Another new one : Do NOT attempt to eat your fruit squeezer through your eyeball. It will hurt. And do not act as if I am to blame for your eye being sore when you tried to eat your fruit squeezer through it.

MickeyTheShortOne · 09/05/2013 16:55

this thread is hysterical Grin but also quite frightening! the future does not look good for the dog....Confused

CouthySaysEatChoccyEggs · 10/05/2013 00:35

Yet another new one :

Don't roll over to lick the sofa whilst you are having your nappy changed. In fact, don't lick the sofa at all.

He is 2y3mo, not 6mo!

amazingmumof6 · 13/05/2013 18:57

teamakesit or sausages. especially at the age of 6 - just WTF????

and a minor one - please don't start planning your birthday party the day after your birthday, I really don't want to hear how you and your friends are thinking of going camping on your own for a weekend just before Christmas - you will be only 7 and I just can't keep telling you for the next 364 days why it is not going to happen.

scarecrow22 · 14/05/2013 19:22

for toddler

kind as you are please do not feed frozen peas to you 2 week old brother

it's nice to want to help those in need. but do not offer the charity shop your baby brother to sell

for my MiL

children who wear nappies are not mature enough to decide they do not want their nappy changed for six hours.

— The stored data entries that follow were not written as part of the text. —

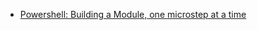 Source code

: - [Powershell: Building a Module, one microstep at a time](https://powershellexplained.com/2017-05-27-Powershell-module-building-basics/)
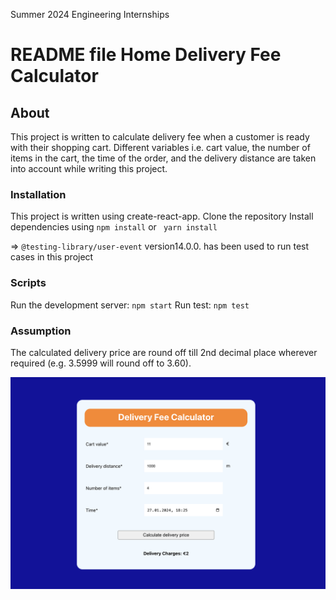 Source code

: Summer 2024 Engineering Internships

# README file Home Delivery Fee Calculator

## About

This project is written to calculate delivery fee when a customer is ready with their shopping cart. Different variables i.e. cart value, the number of items in the cart, the time of the order, and the delivery distance are taken into account while writing this project.

### Installation

This project is written using create-react-app.
Clone the repository
Install dependencies using `npm install` or ` yarn install`

=> `@testing-library/user-event` version14.0.0. has been used to run test cases in this project

### Scripts

Run the development server: `npm start`
Run test: `npm test`

### Assumption

The calculated delivery price are round off till 2nd decimal place wherever required (e.g. 3.5999 will round off to 3.60).

![Sneekpeak](<Screenshot 2024-01-27 at 18.26.14.png>)
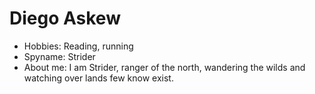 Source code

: # Diego Askew

- Hobbies: Reading, running
- Spyname: Strider
- About me: I am Strider, ranger of the north, wandering the wilds and watching over lands few know exist.
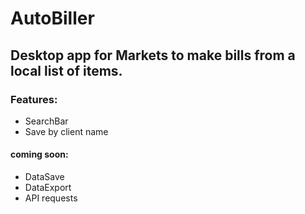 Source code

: # AutoBiller

## Desktop app for Markets to make bills from a local list of items.

### Features:
- SearchBar
- Save by client name

#### coming soon:
- DataSave
- DataExport
- API requests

Especially when they have pooed nit just once but twice.

if you undermine my parenting by getting a child out of bed before 6am it I'd not acceptable to allow them.to come into my room

NotAnotherPackedLunch · 18/05/2013 19:13

Don't do the splits with no pants on. We don't want to see it all.

Doughnutmaestro · 20/05/2013 20:55

Don't push your willy all the way inside
Don't pull your willy by the foreskin as far as you can
Both make daddy want to cry
Don't sit on the toilet for ages not doing anything then stand and pee in the bath within seconds of getting off!

Bogeyface · 20/05/2013 21:57

Please do not look at the pictures in tesco and then shriek "NOOO!!!!! NO PEPPA!!!!" when I am putting a chicken in the trolley.

Its not Peppa ok? We dont eat Peppa in our house, and even if we did, just dont!

And anyway, Peppa looks nothing like a sillouhette of a pig that you get on pork products, so dont freak me out please!

amazingmumof6 · 21/05/2013 12:15

we do not wash disposable nappies.

do not sneak orange crayons in the tumble dryer. ever. definitely not with white clothes in it.

amazingmumof6 · 21/05/2013 13:16

seriously, never ever ever wash a didposaple nappy! EVER!

I have had to re-wash entire load, but everything is still cover with nappy fibres. on verge of Sad just hoping tumble dryer will get rid of "bearding"

Bogeyface · 21/05/2013 14:00

I did that once amazing I think its a right of passage, we all have to do it at least once in our parenting career :o

Runningonempty222 · 21/05/2013 18:56

You do not need to strip naked to do a pooh everytime and when I point this out (when you are aged 8) and you reply that everyone is unique please don't be offended by my laughter!